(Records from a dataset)
-------------------------

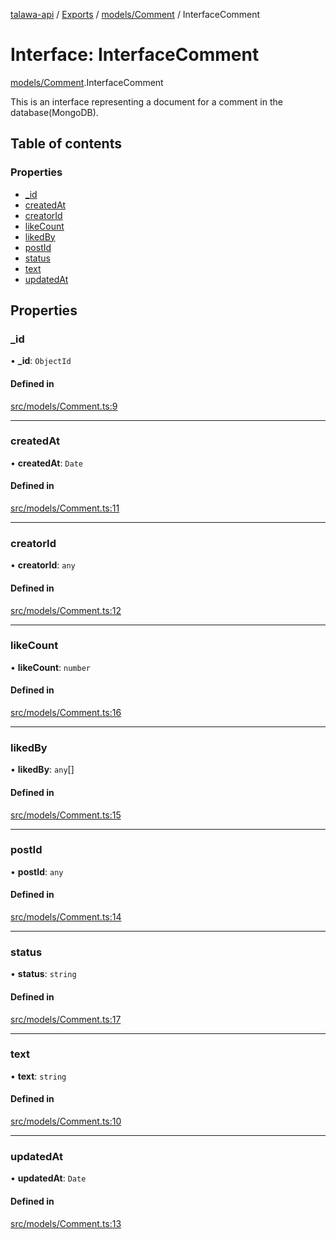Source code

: [talawa-api](../README.md) / [Exports](../modules.md) / [models/Comment](../modules/models_Comment.md) / InterfaceComment

# Interface: InterfaceComment

[models/Comment](../modules/models_Comment.md).InterfaceComment

This is an interface representing a document for a comment in the database(MongoDB).

## Table of contents

### Properties

- [\_id](models_Comment.InterfaceComment.md#_id)
- [createdAt](models_Comment.InterfaceComment.md#createdat)
- [creatorId](models_Comment.InterfaceComment.md#creatorid)
- [likeCount](models_Comment.InterfaceComment.md#likecount)
- [likedBy](models_Comment.InterfaceComment.md#likedby)
- [postId](models_Comment.InterfaceComment.md#postid)
- [status](models_Comment.InterfaceComment.md#status)
- [text](models_Comment.InterfaceComment.md#text)
- [updatedAt](models_Comment.InterfaceComment.md#updatedat)

## Properties

### \_id

• **\_id**: `ObjectId`

#### Defined in

[src/models/Comment.ts:9](https://github.com/PalisadoesFoundation/talawa-api/blob/612a320/src/models/Comment.ts#L9)

___

### createdAt

• **createdAt**: `Date`

#### Defined in

[src/models/Comment.ts:11](https://github.com/PalisadoesFoundation/talawa-api/blob/612a320/src/models/Comment.ts#L11)

___

### creatorId

• **creatorId**: `any`

#### Defined in

[src/models/Comment.ts:12](https://github.com/PalisadoesFoundation/talawa-api/blob/612a320/src/models/Comment.ts#L12)

___

### likeCount

• **likeCount**: `number`

#### Defined in

[src/models/Comment.ts:16](https://github.com/PalisadoesFoundation/talawa-api/blob/612a320/src/models/Comment.ts#L16)

___

### likedBy

• **likedBy**: `any`[]

#### Defined in

[src/models/Comment.ts:15](https://github.com/PalisadoesFoundation/talawa-api/blob/612a320/src/models/Comment.ts#L15)

___

### postId

• **postId**: `any`

#### Defined in

[src/models/Comment.ts:14](https://github.com/PalisadoesFoundation/talawa-api/blob/612a320/src/models/Comment.ts#L14)

___

### status

• **status**: `string`

#### Defined in

[src/models/Comment.ts:17](https://github.com/PalisadoesFoundation/talawa-api/blob/612a320/src/models/Comment.ts#L17)

___

### text

• **text**: `string`

#### Defined in

[src/models/Comment.ts:10](https://github.com/PalisadoesFoundation/talawa-api/blob/612a320/src/models/Comment.ts#L10)

___

### updatedAt

• **updatedAt**: `Date`

#### Defined in

[src/models/Comment.ts:13](https://github.com/PalisadoesFoundation/talawa-api/blob/612a320/src/models/Comment.ts#L13)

-------------------------

Word for word and without any pictures, return all of the lines above.

▸ **Your response**
Source code

: [talawa-api](../README.md) / [Exports](../modules.md) / [models/Comment](../modules/models_Comment.md) / InterfaceComment

# Interface: InterfaceComment

[models/Comment](../modules/models_Comment.md).InterfaceComment

This is an interface representing a document for a comment in the database(MongoDB).

## Table of contents

### Properties

- [\_id](models_Comment.InterfaceComment.md#_id)
- [createdAt](models_Comment.InterfaceComment.md#createdat)
- [creatorId](models_Comment.InterfaceComment.md#creatorid)
- [likeCount](models_Comment.InterfaceComment.md#likecount)
- [likedBy](models_Comment.InterfaceComment.md#likedby)
- [postId](models_Comment.InterfaceComment.md#postid)
- [status](models_Comment.InterfaceComment.md#status)
- [text](models_Comment.InterfaceComment.md#text)
- [updatedAt](models_Comment.InterfaceComment.md#updatedat)

## Properties

### \_id

• **\_id**: `ObjectId`

#### Defined in

[src/models/Comment.ts:9](https://github.com/PalisadoesFoundation/talawa-api/blob/612a320/src/models/Comment.ts#L9)

___

### createdAt

• **createdAt**: `Date`

#### Defined in

[src/models/Comment.ts:11](https://github.com/PalisadoesFoundation/talawa-api/blob/612a320/src/models/Comment.ts#L11)

___

### creatorId

• **creatorId**: `any`

#### Defined in

[src/models/Comment.ts:12](https://github.com/PalisadoesFoundation/talawa-api/blob/612a320/src/models/Comment.ts#L12)

___

### likeCount

• **likeCount**: `number`

#### Defined in

[src/models/Comment.ts:16](https://github.com/PalisadoesFoundation/talawa-api/blob/612a320/src/models/Comment.ts#L16)

___

### likedBy

• **likedBy**: `any`[]

#### Defined in

[src/models/Comment.ts:15](https://github.com/PalisadoesFoundation/talawa-api/blob/612a320/src/models/Comment.ts#L15)

___

### postId

• **postId**: `any`

#### Defined in

[src/models/Comment.ts:14](https://github.com/PalisadoesFoundation/talawa-api/blob/612a320/src/models/Comment.ts#L14)

___

### status

• **status**: `string`

#### Defined in

[src/models/Comment.ts:17](https://github.com/PalisadoesFoundation/talawa-api/blob/612a320/src/models/Comment.ts#L17)

___

### text

• **text**: `string`

#### Defined in

[src/models/Comment.ts:10](https://github.com/PalisadoesFoundation/talawa-api/blob/612a320/src/models/Comment.ts#L10)

___

### updatedAt

• **updatedAt**: `Date`

#### Defined in

[src/models/Comment.ts:13](https://github.com/PalisadoesFoundation/talawa-api/blob/612a320/src/models/Comment.ts#L13)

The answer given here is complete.